Data supplied section start

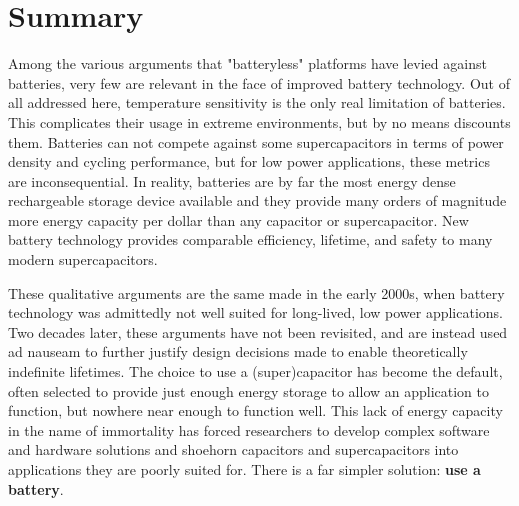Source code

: \section{Summary}
Among the various arguments that "batteryless" platforms have levied against batteries, very few are relevant in the face of improved battery technology. Out of all addressed here, temperature sensitivity is the only real limitation of batteries. This complicates their usage in extreme environments, but by no means discounts them. Batteries can not compete against some supercapacitors in terms of power density and cycling performance, but for low power applications, these metrics are inconsequential. 
In reality, batteries are by far the most energy dense rechargeable storage device available and they provide many orders of magnitude more energy capacity per dollar than any capacitor or supercapacitor. New battery technology provides comparable efficiency, lifetime, and safety to many modern supercapacitors. 

These qualitative arguments are the same made in the early 2000s, when battery technology was admittedly not well suited for long-lived, low power applications. Two decades later, these arguments have not been revisited, and are instead used ad nauseam to further justify design decisions made to enable theoretically indefinite lifetimes. 
The choice to use a (super)capacitor has become the default, often selected to provide just enough energy storage to allow an application to function, but nowhere near enough to function well. This lack of energy capacity in the name of immortality has forced researchers to develop complex software and hardware solutions and shoehorn capacitors and supercapacitors into applications they are poorly suited for. There is a far simpler solution: \textbf{use a battery}.

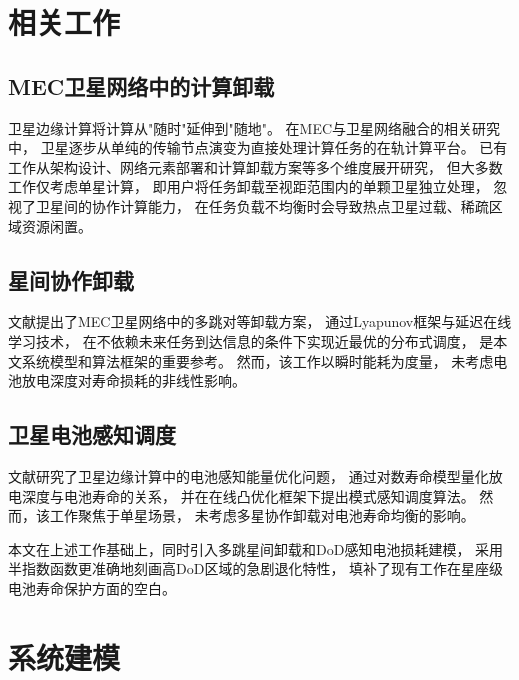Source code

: \documentclass[a4paper,11pt]{article}
\begin{document}
\section{相关工作}
\label{sec:related}

\subsection{MEC卫星网络中的计算卸载}

卫星边缘计算将计算从"随时"延伸到"随地"。
在MEC与卫星网络融合的相关研究中，
卫星逐步从单纯的传输节点演变为直接处理计算任务的在轨计算平台。
已有工作从架构设计、网络元素部署和计算卸载方案等多个维度展开研究，
但大多数工作仅考虑单星计算，
即用户将任务卸载至视距范围内的单颗卫星独立处理，
忽视了卫星间的协作计算能力，
在任务负载不均衡时会导致热点卫星过载、稀疏区域资源闲置。

\subsection{星间协作卸载}

文献\cite{zhang2024mhspo}提出了MEC卫星网络中的多跳对等卸载方案，
通过Lyapunov框架与延迟在线学习技术，
在不依赖未来任务到达信息的条件下实现近最优的分布式调度，
是本文系统模型和算法框架的重要参考。
然而，该工作以瞬时能耗为度量，
未考虑电池放电深度对寿命损耗的非线性影响。

\subsection{卫星电池感知调度}

文献\cite{chen2025tasri}研究了卫星边缘计算中的电池感知能量优化问题，
通过对数寿命模型量化放电深度与电池寿命的关系，
并在在线凸优化框架下提出模式感知调度算法。
然而，该工作聚焦于单星场景，
未考虑多星协作卸载对电池寿命均衡的影响。

本文在上述工作基础上，同时引入多跳星间卸载和DoD感知电池损耗建模，
采用半指数函数更准确地刻画高DoD区域的急剧退化特性，
填补了现有工作在星座级电池寿命保护方面的空白。

\section{系统建模}
\label{sec:system_model}
\end{document}

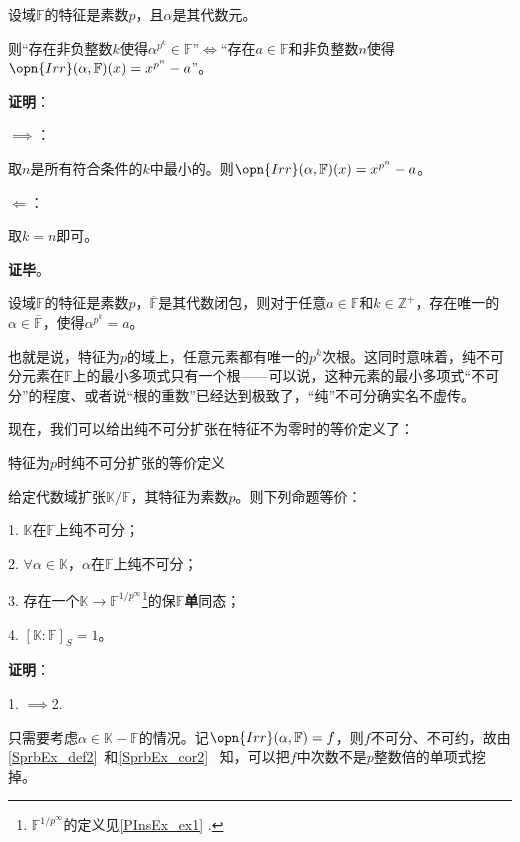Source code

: \begin{lemma}{}
设域$\mathbb{F}$的特征是素数$p$，且$\alpha$是其代数元。

则“存在非负整数$k$使得$\alpha^{p^k}\in\mathbb{F}$”$\iff$“存在$a\in\mathbb{F}$和非负整数$n$使得$\opn{Irr}(\alpha, \mathbb{F})(x) = x^{p^n}-a$”。

\end{lemma}

\textbf{证明}：

$\implies$：

取$n$是所有符合条件的$k$中最小的。则$\opn{Irr}(\alpha, \mathbb{F})(x) = x^{p^n}-a$。

$\Leftarrow$：

取$k=n$即可。

\textbf{证毕}。

\begin{corollary}{}\label{PInsEx_cor1}
设域$\mathbb{F}$的特征是素数$p$，$\overline{\mathbb{F}}$是其代数闭包，则对于任意$a\in\mathbb{F}$和$k\in\mathbb{Z}^+$，存在唯一的$\alpha\in\overline{\mathbb{F}}$，使得$\alpha^{p^k}=a$。
\end{corollary}

也就是说，特征为$p$的域上，任意元素都有唯一的$p^k$次根。这同时意味着，纯不可分元素在$\mathbb{F}$上的最小多项式只有一个根——可以说，这种元素的最小多项式“不可分”的程度、或者说“根的重数”已经达到极致了，“纯”不可分确实名不虚传。


现在，我们可以给出纯不可分扩张在特征不为零时的等价定义了：




\begin{theorem}{特征为$p$时纯不可分扩张的等价定义}\label{PInsEx_the1}


给定代数域扩张$\mathbb{K}/\mathbb{F}$，其特征为素数$p$。则下列命题等价：

1. $\mathbb{K}$在$\mathbb{F}$上纯不可分；

2. $\forall \alpha\in\mathbb{K}$，$\alpha$在$\mathbb{F}$上纯不可分；

3. 存在一个$\mathbb{K}\to\mathbb{F}^{1/p^\infty}$\footnote{$\mathbb{F}^{1/p^\infty}$的定义见\autoref{PInsEx_ex1} .}的保$\mathbb{F}$\textbf{单}同态；

4. $[\mathbb{K}:\mathbb{F}]_S=1$。


\end{theorem}

\textbf{证明}：

1. $\implies$2. 

只需要考虑$\alpha\in\mathbb{K}-\mathbb{F}$的情况。记$\opn{Irr}(\alpha, \mathbb{F})=f$，则$f$不可分、不可约，故由\autoref{SprbEx_def2}~和\autoref{SprbEx_cor2}~ 知，可以把$f$中次数不是$p$整数倍的单项式挖掉。

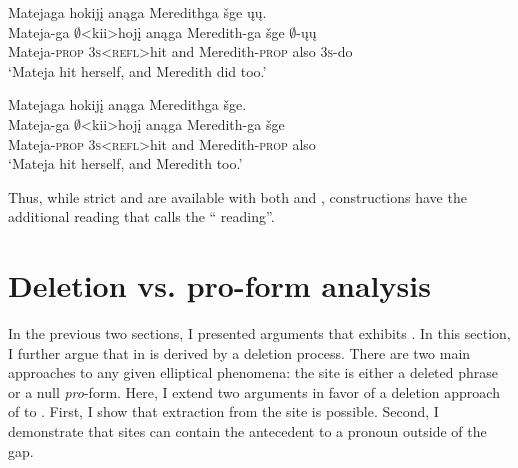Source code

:\documentclass[output=paper]{LSP/langsci}
\begin{document}
{{\ea\label{ex:johnson:45}
\ea\label{ex:johnson:45a} 
\glll Matejaga hokijį anąga Meredithga šge ųų.\\
Mateja-ga $\emptyset$<kii>hojį anąga Meredith-ga šge $\emptyset$-ųų\\
Mateja-\textsc{prop} \textsc{3s}<\textsc{refl}>hit and Meredith-\textsc{prop} also \textsc{3s}-do\\
\trans `Mateja hit herself, and Meredith did too.'

\ex\label{ex:johnson:45b}
\glll Matejaga hokijį anąga Meredithga šge.\\
Mateja-ga $\emptyset$<kii>hojį anąga Meredith-ga šge\\ 
Mateja-\textsc{prop} \textsc{3s}<\textsc{refl}>hit and Meredith-\textsc{prop} also\\ 
\trans `Mateja hit herself, and Meredith too.'
\z
\z

Thus, while strict and  are available with both  and ,  constructions have the additional reading that \citet{Fortin2007} calls the `` reading''.


\section{Deletion vs. pro-form analysis}\label{sec:johnson:4}

In the previous two sections, I presented arguments that  exhibits . In this section, I further argue that  in  is derived by a deletion process. There are two main approaches to any given elliptical phenomena: the  site is either a deleted phrase or a null \emph{pro}-form. Here, I extend two arguments in favor of a deletion approach of   to . First, I show that extraction from the  site is possible. Second, I demonstrate that  sites can contain the antecedent to a pronoun outside of the gap.

}}
\end{document}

Data supplied section end

Aim of the exercise>
Write out the entries again, word for word. No images.

Written solution>
Source code

: \section{Summary}
Among the various arguments that "batteryless" platforms have levied against batteries, very few are relevant in the face of improved battery technology. Out of all addressed here, temperature sensitivity is the only real limitation of batteries. This complicates their usage in extreme environments, but by no means discounts them. Batteries can not compete against some supercapacitors in terms of power density and cycling performance, but for low power applications, these metrics are inconsequential. 
In reality, batteries are by far the most energy dense rechargeable storage device available and they provide many orders of magnitude more energy capacity per dollar than any capacitor or supercapacitor. New battery technology provides comparable efficiency, lifetime, and safety to many modern supercapacitors. 

These qualitative arguments are the same made in the early 2000s, when battery technology was admittedly not well suited for long-lived, low power applications. Two decades later, these arguments have not been revisited, and are instead used ad nauseam to further justify design decisions made to enable theoretically indefinite lifetimes. 
The choice to use a (super)capacitor has become the default, often selected to provide just enough energy storage to allow an application to function, but nowhere near enough to function well. This lack of energy capacity in the name of immortality has forced researchers to develop complex software and hardware solutions and shoehorn capacitors and supercapacitors into applications they are poorly suited for. There is a far simpler solution: \textbf{use a battery}.

Source code

: \documentclass[a4paper,11pt]{article}
\begin{document}
\section{相关工作}
\label{sec:related}

\subsection{MEC卫星网络中的计算卸载}

卫星边缘计算将计算从"随时"延伸到"随地"。
在MEC与卫星网络融合的相关研究中，
卫星逐步从单纯的传输节点演变为直接处理计算任务的在轨计算平台。
已有工作从架构设计、网络元素部署和计算卸载方案等多个维度展开研究，
但大多数工作仅考虑单星计算，
即用户将任务卸载至视距范围内的单颗卫星独立处理，
忽视了卫星间的协作计算能力，
在任务负载不均衡时会导致热点卫星过载、稀疏区域资源闲置。

\subsection{星间协作卸载}

文献\cite{zhang2024mhspo}提出了MEC卫星网络中的多跳对等卸载方案，
通过Lyapunov框架与延迟在线学习技术，
在不依赖未来任务到达信息的条件下实现近最优的分布式调度，
是本文系统模型和算法框架的重要参考。
然而，该工作以瞬时能耗为度量，
未考虑电池放电深度对寿命损耗的非线性影响。

\subsection{卫星电池感知调度}

文献\cite{chen2025tasri}研究了卫星边缘计算中的电池感知能量优化问题，
通过对数寿命模型量化放电深度与电池寿命的关系，
并在在线凸优化框架下提出模式感知调度算法。
然而，该工作聚焦于单星场景，
未考虑多星协作卸载对电池寿命均衡的影响。

本文在上述工作基础上，同时引入多跳星间卸载和DoD感知电池损耗建模，
采用半指数函数更准确地刻画高DoD区域的急剧退化特性，
填补了现有工作在星座级电池寿命保护方面的空白。

\section{系统建模}
\label{sec:system_model}
\end{document}

Source code

: \begin{lemma}{}
设域$\mathbb{F}$的特征是素数$p$，且$\alpha$是其代数元。

则“存在非负整数$k$使得$\alpha^{p^k}\in\mathbb{F}$”$\iff$“存在$a\in\mathbb{F}$和非负整数$n$使得$\opn{Irr}(\alpha, \mathbb{F})(x) = x^{p^n}-a$”。

\end{lemma}

\textbf{证明}：

$\implies$：

取$n$是所有符合条件的$k$中最小的。则$\opn{Irr}(\alpha, \mathbb{F})(x) = x^{p^n}-a$。

$\Leftarrow$：

取$k=n$即可。

\textbf{证毕}。

\begin{corollary}{}\label{PInsEx_cor1}
设域$\mathbb{F}$的特征是素数$p$，$\overline{\mathbb{F}}$是其代数闭包，则对于任意$a\in\mathbb{F}$和$k\in\mathbb{Z}^+$，存在唯一的$\alpha\in\overline{\mathbb{F}}$，使得$\alpha^{p^k}=a$。
\end{corollary}

也就是说，特征为$p$的域上，任意元素都有唯一的$p^k$次根。这同时意味着，纯不可分元素在$\mathbb{F}$上的最小多项式只有一个根——可以说，这种元素的最小多项式“不可分”的程度、或者说“根的重数”已经达到极致了，“纯”不可分确实名不虚传。


现在，我们可以给出纯不可分扩张在特征不为零时的等价定义了：




\begin{theorem}{特征为$p$时纯不可分扩张的等价定义}\label{PInsEx_the1}


给定代数域扩张$\mathbb{K}/\mathbb{F}$，其特征为素数$p$。则下列命题等价：

1. $\mathbb{K}$在$\mathbb{F}$上纯不可分；

2. $\forall \alpha\in\mathbb{K}$，$\alpha$在$\mathbb{F}$上纯不可分；

3. 存在一个$\mathbb{K}\to\mathbb{F}^{1/p^\infty}$\footnote{$\mathbb{F}^{1/p^\infty}$的定义见\autoref{PInsEx_ex1} .}的保$\mathbb{F}$\textbf{单}同态；

4. $[\mathbb{K}:\mathbb{F}]_S=1$。


\end{theorem}

\textbf{证明}：

1. $\implies$2. 

只需要考虑$\alpha\in\mathbb{K}-\mathbb{F}$的情况。记$\opn{Irr}(\alpha, \mathbb{F})=f$，则$f$不可分、不可约，故由\autoref{SprbEx_def2}~和\autoref{SprbEx_cor2}~ 知，可以把$f$中次数不是$p$整数倍的单项式挖掉。

Source code

:\documentclass[output=paper]{LSP/langsci}
\begin{document}
{{\ea\label{ex:johnson:45}
\ea\label{ex:johnson:45a} 
\glll Matejaga hokijį anąga Meredithga šge ųų.\\
Mateja-ga $\emptyset$<kii>hojį anąga Meredith-ga šge $\emptyset$-ųų\\
Mateja-\textsc{prop} \textsc{3s}<\textsc{refl}>hit and Meredith-\textsc{prop} also \textsc{3s}-do\\
\trans `Mateja hit herself, and Meredith did too.'

\ex\label{ex:johnson:45b}
\glll Matejaga hokijį anąga Meredithga šge.\\
Mateja-ga $\emptyset$<kii>hojį anąga Meredith-ga šge\\ 
Mateja-\textsc{prop} \textsc{3s}<\textsc{refl}>hit and Meredith-\textsc{prop} also\\ 
\trans `Mateja hit herself, and Meredith too.'
\z
\z

Thus, while strict and  are available with both  and ,  constructions have the additional reading that \citet{Fortin2007} calls the `` reading''.


\section{Deletion vs. pro-form analysis}\label{sec:johnson:4}

In the previous two sections, I presented arguments that  exhibits . In this section, I further argue that  in  is derived by a deletion process. There are two main approaches to any given elliptical phenomena: the  site is either a deleted phrase or a null \emph{pro}-form. Here, I extend two arguments in favor of a deletion approach of   to . First, I show that extraction from the  site is possible. Second, I demonstrate that  sites can contain the antecedent to a pronoun outside of the gap.

}}
\end{document}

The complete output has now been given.